自衛隊喜界島通信所が中国艦船の電波を傍受


 奄美大島西方の日本の排他的経済水域内を反復航行し、海上保安庁や海上自衛隊が追尾、監視を続けている中国の軍艦や海洋調査船の暗号電波を、自衛隊喜界島通信所が傍受、防衛庁防衛情報本部に報告していることが12日分かった。収集した情報は日米防衛協力のための指針(ガイドライン)に基づき、米軍側にも提供されているものとみられている。中国の軍艦や海洋調査船は東シナ海の尖閣(せんかく)諸島や久米島、奄美大島周辺海域に出現している。海上保安庁によると1998年に不審な行動をしたり違法操業などの不法行為をしたとして認知した外国船は1992隻で過去最高だった。奄美大島の西方海域でも停泊やジクザク航行を繰り返すなどして第10、第11管区海上保安本部の巡視船艇が退去警告を発しているが、このうち9割の1873隻は中国、台湾が領有権を主張する尖閣諸島周辺海域に現れているという。尖閣諸島海域は鉱物資源などを調査、開発できるとする日本の排他的経済水域。
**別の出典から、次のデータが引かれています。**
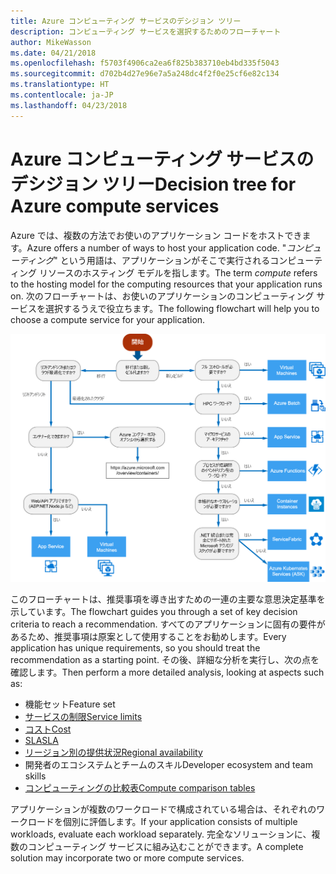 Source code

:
 ```yaml
---
title: Azure コンピューティング サービスのデシジョン ツリー
description: コンピューティング サービスを選択するためのフローチャート
author: MikeWasson
ms.date: 04/21/2018
ms.openlocfilehash: f5703f4906ca2ea6f825b383710eb4bd335f5043
ms.sourcegitcommit: d702b4d27e96e7a5a248dc4f2f0e25cf6e82c134
ms.translationtype: HT
ms.contentlocale: ja-JP
ms.lasthandoff: 04/23/2018
---
```

# <a name="decision-tree-for-azure-compute-services"></a><span data-ttu-id="82592-103">Azure コンピューティング サービスのデシジョン ツリー</span><span class="sxs-lookup"><span data-stu-id="82592-103">Decision tree for Azure compute services</span></span>

<span data-ttu-id="82592-104">Azure では、複数の方法でお使いのアプリケーション コードをホストできます。</span><span class="sxs-lookup"><span data-stu-id="82592-104">Azure offers a number of ways to host your application code.</span></span> <span data-ttu-id="82592-105">"*コンピューティング*" という用語は、アプリケーションがそこで実行されるコンピューティング リソースのホスティング モデルを指します。</span><span class="sxs-lookup"><span data-stu-id="82592-105">The term *compute* refers to the hosting model for the computing resources that your application runs on.</span></span> <span data-ttu-id="82592-106">次のフローチャートは、お使いのアプリケーションのコンピューティング サービスを選択するうえで役立ちます。</span><span class="sxs-lookup"><span data-stu-id="82592-106">The following flowchart will help you to choose a compute service for your application.</span></span>
 
![](../images/compute-decision-tree.svg)

<span data-ttu-id="82592-107">このフローチャートは、推奨事項を導き出すための一連の主要な意思決定基準を示しています。</span><span class="sxs-lookup"><span data-stu-id="82592-107">The flowchart guides you through a set of key decision criteria to reach a recommendation.</span></span> <span data-ttu-id="82592-108">すべてのアプリケーションに固有の要件があるため、推奨事項は原案として使用することをお勧めします。</span><span class="sxs-lookup"><span data-stu-id="82592-108">Every application has unique requirements, so you should treat the recommendation as a starting point.</span></span> <span data-ttu-id="82592-109">その後、詳細な分析を実行し、次の点を確認します。</span><span class="sxs-lookup"><span data-stu-id="82592-109">Then perform a more detailed analysis, looking at aspects such as:</span></span>
 
- <span data-ttu-id="82592-110">機能セット</span><span class="sxs-lookup"><span data-stu-id="82592-110">Feature set</span></span>
- [<span data-ttu-id="82592-111">サービスの制限</span><span class="sxs-lookup"><span data-stu-id="82592-111">Service limits</span></span>](/azure/azure-subscription-service-limits)
- [<span data-ttu-id="82592-112">コスト</span><span class="sxs-lookup"><span data-stu-id="82592-112">Cost</span></span>](https://azure.microsoft.com/pricing/)
- [<span data-ttu-id="82592-113">SLA</span><span class="sxs-lookup"><span data-stu-id="82592-113">SLA</span></span>](https://azure.microsoft.com/support/legal/sla/)
- [<span data-ttu-id="82592-114">リージョン別の提供状況</span><span class="sxs-lookup"><span data-stu-id="82592-114">Regional availability</span></span>](https://azure.microsoft.com/global-infrastructure/services/)
- <span data-ttu-id="82592-115">開発者のエコシステムとチームのスキル</span><span class="sxs-lookup"><span data-stu-id="82592-115">Developer ecosystem and team skills</span></span>
- [<span data-ttu-id="82592-116">コンピューティングの比較表</span><span class="sxs-lookup"><span data-stu-id="82592-116">Compute comparison tables</span></span>](./compute-comparison.md)

<span data-ttu-id="82592-117">アプリケーションが複数のワークロードで構成されている場合は、それぞれのワークロードを個別に評価します。</span><span class="sxs-lookup"><span data-stu-id="82592-117">If your application consists of multiple workloads, evaluate each workload separately.</span></span> <span data-ttu-id="82592-118">完全なソリューションに、複数のコンピューティング サービスに組み込むことができます。</span><span class="sxs-lookup"><span data-stu-id="82592-118">A complete solution may incorporate two or more compute services.</span></span>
喜界島通信所の活動実態や中国船侵入の背景について防衛庁側は「(通信所が傍受した)個々の情報は公表できない。(海自、海保)それぞれが監視活動を継続しいるとしか言えない」と説明している。山口大の纐纈厚教授(現代政治軍事論)は「ガイドライン成立以降、中国は日米協力関係の強化に警戒を強めており、有事、戦時に備えての中国側の事前警戒と受け止めていいだろう」と指摘している。